So they had a debate in the UK: Better or worse than ours? Actually, both
Things that are a lot like each other: The downbeat moods of the British and American electorates, faced with bitter political division, perceived national crisis and impending national elections that won’t solve any of that.
Things that aren’t like each other at all: The nature — and the duration! — of the election campaigns in the two countries, and the two pairs of major candidates vying to lead the Western world’s most storied democracies. (I could use scare-quotes around that last word, but at least for the moment, and for the sake of argument, I won’t.)
There was a debate on Wednesday evening, and while I have no ability to see the future, I’ll make the bold prediction that it bore little or no resemblance to the one CNN will host in Atlanta on Thursday night between Joe Biden and Donald Trump, people with whom you may be familiar (and of whom, quite likely, you are heartily sick).
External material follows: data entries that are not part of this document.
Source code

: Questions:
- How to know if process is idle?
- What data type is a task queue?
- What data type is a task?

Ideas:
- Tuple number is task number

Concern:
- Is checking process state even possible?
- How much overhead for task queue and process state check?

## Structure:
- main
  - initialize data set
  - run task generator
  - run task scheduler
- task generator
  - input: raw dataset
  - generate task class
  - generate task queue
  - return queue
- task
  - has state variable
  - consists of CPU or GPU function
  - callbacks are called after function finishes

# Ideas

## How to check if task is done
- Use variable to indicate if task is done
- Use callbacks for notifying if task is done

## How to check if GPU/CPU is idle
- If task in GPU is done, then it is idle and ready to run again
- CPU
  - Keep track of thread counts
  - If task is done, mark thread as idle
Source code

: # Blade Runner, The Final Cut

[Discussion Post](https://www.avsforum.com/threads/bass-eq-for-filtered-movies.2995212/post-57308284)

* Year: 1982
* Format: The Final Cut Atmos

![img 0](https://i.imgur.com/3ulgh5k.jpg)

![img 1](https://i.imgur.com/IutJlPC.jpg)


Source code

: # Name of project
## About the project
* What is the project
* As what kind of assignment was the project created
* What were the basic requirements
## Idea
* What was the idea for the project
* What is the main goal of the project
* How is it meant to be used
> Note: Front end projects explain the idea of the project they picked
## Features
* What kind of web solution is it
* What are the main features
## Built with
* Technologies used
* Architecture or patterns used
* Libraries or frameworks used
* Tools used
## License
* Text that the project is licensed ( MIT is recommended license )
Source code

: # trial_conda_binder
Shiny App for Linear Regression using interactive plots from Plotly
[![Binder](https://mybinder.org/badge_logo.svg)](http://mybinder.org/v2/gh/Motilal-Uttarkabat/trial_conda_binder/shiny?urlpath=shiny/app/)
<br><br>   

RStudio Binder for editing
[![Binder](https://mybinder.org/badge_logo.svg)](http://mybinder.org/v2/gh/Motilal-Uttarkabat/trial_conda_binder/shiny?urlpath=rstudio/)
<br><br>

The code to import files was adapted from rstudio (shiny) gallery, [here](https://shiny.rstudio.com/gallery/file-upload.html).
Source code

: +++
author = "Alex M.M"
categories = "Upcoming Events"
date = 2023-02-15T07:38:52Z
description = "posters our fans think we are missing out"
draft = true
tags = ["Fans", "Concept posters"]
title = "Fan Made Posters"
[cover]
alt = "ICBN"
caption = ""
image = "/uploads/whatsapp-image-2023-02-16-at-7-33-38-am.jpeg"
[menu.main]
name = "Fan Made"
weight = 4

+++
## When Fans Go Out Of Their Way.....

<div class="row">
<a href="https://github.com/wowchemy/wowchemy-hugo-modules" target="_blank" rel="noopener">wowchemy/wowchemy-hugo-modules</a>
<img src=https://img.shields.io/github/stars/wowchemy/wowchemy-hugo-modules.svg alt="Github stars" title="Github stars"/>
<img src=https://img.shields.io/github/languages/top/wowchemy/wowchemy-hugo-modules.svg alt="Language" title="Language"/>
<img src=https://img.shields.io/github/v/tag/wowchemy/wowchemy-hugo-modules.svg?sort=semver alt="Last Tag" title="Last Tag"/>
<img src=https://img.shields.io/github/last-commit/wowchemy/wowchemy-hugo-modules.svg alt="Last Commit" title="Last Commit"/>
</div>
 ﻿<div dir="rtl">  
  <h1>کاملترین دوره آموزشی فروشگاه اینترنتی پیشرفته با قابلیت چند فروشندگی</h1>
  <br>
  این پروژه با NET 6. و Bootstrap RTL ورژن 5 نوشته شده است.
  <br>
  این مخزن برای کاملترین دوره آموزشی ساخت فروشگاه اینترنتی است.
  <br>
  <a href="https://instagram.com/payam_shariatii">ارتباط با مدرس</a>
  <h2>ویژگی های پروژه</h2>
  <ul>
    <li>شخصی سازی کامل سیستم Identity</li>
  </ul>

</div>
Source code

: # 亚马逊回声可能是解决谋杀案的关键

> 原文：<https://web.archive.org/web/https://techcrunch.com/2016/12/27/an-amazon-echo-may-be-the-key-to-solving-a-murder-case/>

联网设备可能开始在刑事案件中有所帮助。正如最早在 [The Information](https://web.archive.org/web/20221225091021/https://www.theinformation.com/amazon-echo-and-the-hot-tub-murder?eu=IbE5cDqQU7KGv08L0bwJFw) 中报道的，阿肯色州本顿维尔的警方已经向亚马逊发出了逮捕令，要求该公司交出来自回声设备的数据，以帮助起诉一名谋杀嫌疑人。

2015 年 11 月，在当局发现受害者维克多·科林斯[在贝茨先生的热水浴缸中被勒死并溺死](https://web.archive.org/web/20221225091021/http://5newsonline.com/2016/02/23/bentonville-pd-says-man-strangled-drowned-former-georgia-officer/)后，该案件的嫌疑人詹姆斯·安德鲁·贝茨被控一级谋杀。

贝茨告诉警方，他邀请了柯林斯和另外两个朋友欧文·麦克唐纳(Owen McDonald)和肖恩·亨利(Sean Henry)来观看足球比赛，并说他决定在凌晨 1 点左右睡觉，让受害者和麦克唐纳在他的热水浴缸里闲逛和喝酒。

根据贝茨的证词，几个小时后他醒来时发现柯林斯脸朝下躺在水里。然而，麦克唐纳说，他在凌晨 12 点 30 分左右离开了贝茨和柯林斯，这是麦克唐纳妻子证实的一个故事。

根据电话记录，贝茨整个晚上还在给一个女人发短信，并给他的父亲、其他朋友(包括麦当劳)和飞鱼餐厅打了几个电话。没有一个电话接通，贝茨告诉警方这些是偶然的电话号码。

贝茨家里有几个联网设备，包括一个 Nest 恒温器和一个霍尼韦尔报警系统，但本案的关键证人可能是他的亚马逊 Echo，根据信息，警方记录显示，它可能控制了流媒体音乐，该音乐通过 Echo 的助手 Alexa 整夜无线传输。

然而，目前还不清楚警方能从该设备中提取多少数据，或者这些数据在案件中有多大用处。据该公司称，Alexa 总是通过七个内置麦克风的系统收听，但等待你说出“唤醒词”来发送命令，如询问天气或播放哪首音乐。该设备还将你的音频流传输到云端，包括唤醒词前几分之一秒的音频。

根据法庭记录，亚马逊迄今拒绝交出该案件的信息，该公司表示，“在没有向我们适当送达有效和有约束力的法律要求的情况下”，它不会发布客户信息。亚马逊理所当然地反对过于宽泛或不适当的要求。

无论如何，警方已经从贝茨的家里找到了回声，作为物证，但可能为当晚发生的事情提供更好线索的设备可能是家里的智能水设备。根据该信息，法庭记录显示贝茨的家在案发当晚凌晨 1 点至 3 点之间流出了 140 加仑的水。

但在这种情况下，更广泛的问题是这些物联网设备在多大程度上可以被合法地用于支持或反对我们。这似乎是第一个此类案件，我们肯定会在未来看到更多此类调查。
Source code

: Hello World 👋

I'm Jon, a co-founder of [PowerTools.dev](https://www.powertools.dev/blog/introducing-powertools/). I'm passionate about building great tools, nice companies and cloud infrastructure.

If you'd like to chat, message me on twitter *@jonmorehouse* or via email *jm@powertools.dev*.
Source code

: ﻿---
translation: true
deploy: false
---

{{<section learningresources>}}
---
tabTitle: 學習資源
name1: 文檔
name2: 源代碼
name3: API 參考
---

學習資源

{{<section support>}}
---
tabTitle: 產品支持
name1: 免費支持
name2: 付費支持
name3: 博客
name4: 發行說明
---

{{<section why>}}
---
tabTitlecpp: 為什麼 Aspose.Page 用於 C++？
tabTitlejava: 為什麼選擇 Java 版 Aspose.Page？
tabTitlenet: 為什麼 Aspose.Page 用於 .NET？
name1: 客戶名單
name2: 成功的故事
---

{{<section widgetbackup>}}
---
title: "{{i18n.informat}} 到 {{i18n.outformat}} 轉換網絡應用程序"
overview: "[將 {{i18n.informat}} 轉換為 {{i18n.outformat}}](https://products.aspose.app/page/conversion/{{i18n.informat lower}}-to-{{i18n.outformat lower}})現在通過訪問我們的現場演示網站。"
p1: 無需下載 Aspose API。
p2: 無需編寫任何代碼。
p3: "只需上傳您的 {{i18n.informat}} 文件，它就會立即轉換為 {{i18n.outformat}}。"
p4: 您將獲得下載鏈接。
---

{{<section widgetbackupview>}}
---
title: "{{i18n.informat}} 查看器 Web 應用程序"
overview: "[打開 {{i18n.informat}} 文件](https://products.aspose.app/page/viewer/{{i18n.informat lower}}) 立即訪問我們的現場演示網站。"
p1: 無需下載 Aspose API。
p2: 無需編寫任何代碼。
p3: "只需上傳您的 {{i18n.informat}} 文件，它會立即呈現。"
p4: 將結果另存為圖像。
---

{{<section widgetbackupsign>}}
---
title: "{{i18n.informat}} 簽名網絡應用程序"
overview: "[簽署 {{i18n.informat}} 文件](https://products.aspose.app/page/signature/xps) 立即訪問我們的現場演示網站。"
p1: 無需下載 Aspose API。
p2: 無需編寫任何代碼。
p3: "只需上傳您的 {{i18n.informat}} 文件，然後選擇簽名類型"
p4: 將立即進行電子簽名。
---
This one was in the English city of Nottingham, between Rishi Sunak, the Conservative Party’s almost-certainly-outgoing prime minister — a definite historical curiosity, as the first nonwhite person to hold that office and quite likely the wealthiest — and Keir Starmer, the anodyne, Clintonesque leader of the opposition Labour Party, who will almost certainly be the prime minister a bit more than a week from now. I know, right? One can only gaze across the pond in wonder and longing at the merciful brevity of a U.K. election campaign, which runs six weeks from start to finish. Does that mean I’m about to tell you that the Starmer-Sunak debate was a model of small-D democratic probity, decency and civility, and that we unwashed, unschooled, gun-crazed ex-colonials still have a lot to learn from Mother England? It does not.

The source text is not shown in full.